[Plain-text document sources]
▬▬▬▬▬▬▬▬▬▬

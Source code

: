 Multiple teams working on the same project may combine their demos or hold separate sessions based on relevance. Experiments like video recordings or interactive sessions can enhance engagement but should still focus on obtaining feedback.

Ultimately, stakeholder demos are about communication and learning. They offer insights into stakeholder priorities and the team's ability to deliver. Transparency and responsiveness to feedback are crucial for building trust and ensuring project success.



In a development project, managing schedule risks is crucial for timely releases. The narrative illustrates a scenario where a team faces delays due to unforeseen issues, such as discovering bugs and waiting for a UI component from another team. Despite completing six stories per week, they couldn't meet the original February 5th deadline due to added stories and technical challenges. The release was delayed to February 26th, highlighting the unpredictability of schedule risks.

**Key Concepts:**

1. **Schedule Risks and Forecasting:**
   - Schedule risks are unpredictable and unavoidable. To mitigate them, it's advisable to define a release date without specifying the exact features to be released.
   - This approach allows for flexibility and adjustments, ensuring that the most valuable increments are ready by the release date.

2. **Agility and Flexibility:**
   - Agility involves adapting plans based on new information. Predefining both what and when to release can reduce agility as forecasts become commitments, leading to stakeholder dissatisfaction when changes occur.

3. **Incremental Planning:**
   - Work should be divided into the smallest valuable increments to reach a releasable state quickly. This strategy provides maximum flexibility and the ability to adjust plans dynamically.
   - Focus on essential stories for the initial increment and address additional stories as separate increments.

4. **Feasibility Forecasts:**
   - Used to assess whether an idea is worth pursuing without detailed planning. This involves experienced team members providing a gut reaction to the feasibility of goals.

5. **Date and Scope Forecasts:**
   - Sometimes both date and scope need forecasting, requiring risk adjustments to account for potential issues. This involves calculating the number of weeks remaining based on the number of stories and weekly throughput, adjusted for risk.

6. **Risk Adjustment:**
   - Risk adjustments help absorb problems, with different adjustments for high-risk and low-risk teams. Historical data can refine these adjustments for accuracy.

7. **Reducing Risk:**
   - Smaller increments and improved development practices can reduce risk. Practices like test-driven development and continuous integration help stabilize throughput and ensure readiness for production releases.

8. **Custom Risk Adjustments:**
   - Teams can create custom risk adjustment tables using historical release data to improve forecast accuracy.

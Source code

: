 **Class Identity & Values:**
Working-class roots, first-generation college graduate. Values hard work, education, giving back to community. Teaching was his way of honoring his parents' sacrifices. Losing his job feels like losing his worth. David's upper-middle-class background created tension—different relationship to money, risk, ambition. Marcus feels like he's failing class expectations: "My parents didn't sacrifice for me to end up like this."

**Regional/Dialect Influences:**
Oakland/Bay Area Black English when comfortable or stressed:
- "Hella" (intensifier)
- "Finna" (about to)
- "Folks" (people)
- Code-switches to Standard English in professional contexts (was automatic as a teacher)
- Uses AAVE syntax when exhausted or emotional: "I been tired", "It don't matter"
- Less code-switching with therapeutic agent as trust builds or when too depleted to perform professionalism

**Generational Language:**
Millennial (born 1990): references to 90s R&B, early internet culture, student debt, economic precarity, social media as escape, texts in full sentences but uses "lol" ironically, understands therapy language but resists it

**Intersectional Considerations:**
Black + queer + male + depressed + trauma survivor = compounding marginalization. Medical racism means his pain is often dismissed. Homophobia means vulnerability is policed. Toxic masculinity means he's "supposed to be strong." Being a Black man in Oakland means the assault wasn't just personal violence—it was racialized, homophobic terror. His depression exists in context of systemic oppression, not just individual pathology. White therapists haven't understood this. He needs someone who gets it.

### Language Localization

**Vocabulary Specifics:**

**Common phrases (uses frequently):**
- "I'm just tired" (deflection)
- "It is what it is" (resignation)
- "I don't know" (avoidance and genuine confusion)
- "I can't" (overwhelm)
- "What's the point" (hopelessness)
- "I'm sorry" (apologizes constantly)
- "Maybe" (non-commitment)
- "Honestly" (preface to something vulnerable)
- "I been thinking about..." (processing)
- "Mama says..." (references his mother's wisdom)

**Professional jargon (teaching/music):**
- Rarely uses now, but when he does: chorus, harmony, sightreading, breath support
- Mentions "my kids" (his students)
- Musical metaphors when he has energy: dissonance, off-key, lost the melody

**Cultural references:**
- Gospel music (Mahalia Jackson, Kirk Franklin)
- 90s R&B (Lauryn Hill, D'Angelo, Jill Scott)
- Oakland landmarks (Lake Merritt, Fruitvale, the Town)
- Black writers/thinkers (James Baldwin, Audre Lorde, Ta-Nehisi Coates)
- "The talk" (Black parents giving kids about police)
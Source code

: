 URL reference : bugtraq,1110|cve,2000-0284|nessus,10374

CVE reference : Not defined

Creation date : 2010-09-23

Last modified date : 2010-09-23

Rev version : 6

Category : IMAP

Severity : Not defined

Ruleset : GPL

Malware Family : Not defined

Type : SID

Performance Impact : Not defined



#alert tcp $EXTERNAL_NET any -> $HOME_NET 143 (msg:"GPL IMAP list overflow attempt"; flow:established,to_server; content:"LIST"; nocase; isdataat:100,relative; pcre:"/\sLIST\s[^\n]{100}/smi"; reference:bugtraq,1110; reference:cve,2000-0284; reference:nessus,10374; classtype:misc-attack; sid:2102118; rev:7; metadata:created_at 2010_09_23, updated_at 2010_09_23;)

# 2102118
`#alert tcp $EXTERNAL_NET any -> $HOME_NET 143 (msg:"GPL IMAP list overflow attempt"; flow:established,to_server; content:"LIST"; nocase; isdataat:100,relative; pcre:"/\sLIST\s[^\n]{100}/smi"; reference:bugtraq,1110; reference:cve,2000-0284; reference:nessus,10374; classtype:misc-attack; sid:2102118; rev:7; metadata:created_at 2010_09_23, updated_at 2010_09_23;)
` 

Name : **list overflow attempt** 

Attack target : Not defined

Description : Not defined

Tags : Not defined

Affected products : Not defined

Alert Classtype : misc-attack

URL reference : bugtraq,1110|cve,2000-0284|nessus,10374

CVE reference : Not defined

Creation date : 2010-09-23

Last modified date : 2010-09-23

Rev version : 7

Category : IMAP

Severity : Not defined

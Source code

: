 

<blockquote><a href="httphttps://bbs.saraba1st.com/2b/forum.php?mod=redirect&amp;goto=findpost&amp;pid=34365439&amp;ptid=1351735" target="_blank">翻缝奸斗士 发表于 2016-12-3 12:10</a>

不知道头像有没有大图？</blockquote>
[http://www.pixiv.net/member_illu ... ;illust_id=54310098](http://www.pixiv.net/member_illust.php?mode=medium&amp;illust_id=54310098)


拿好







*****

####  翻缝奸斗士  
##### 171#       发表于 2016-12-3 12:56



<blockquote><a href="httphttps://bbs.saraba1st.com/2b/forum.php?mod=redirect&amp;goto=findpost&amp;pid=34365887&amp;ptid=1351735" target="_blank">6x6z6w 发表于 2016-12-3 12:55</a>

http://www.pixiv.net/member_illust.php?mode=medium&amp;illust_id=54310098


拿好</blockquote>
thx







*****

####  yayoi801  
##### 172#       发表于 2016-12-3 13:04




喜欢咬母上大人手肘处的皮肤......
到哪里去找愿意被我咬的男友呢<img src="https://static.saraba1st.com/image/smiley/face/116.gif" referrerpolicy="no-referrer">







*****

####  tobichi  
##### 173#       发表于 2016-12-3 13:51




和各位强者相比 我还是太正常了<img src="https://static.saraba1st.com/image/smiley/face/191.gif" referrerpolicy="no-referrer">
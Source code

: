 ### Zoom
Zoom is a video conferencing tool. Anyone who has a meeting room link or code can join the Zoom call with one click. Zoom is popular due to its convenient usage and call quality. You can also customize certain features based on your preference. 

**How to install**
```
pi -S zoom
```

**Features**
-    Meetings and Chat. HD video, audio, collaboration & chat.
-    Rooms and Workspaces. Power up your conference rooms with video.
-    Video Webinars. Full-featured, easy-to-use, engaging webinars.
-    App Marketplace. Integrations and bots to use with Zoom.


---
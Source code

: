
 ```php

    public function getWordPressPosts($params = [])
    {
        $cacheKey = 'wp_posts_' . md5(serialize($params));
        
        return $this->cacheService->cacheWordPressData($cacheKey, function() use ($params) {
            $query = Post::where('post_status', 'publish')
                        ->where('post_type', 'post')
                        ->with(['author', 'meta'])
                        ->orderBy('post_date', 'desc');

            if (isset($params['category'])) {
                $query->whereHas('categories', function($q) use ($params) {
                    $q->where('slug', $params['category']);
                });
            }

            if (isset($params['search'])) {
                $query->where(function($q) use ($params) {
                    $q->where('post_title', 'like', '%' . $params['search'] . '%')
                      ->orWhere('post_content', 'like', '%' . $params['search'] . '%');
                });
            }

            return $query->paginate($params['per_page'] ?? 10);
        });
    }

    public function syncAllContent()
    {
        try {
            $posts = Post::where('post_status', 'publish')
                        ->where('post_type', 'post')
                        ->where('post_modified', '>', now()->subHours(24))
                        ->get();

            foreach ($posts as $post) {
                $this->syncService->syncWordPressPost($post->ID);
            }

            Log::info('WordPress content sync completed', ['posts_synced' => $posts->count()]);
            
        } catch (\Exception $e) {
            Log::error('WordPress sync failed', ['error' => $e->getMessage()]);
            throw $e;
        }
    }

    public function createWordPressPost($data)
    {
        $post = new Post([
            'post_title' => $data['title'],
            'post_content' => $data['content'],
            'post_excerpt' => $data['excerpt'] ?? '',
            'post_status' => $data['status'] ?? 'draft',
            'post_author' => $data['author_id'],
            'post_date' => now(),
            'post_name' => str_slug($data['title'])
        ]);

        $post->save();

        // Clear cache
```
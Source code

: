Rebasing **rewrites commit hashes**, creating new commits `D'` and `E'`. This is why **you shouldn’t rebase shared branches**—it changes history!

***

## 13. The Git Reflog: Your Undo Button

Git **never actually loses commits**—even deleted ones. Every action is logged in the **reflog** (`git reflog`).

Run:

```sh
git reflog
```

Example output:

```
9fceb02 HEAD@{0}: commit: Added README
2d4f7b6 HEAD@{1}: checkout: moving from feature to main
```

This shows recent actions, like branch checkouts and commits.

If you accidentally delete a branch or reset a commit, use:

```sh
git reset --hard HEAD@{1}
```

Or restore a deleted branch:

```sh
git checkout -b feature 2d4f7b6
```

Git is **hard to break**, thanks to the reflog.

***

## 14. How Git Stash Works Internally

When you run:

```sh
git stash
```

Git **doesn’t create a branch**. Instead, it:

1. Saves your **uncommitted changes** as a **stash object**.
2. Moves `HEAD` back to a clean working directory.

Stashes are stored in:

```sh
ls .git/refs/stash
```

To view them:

▬▬▬▬▬▬▬▬▬▬

▸ **Aim of the exercise**: Repeat only the stretch of lines that begins at the line containing "Git is **hard" and ends at the last line above, both included.

▸ **Task result**:
Git is **hard to break**, thanks to the reflog.

***

## 14. How Git Stash Works Internally

When you run:

```sh
git stash
```

Git **doesn’t create a branch**. Instead, it:

1. Saves your **uncommitted changes** as a **stash object**.
2. Moves `HEAD` back to a clean working directory.

Stashes are stored in:

```sh
ls .git/refs/stash
```

To view them:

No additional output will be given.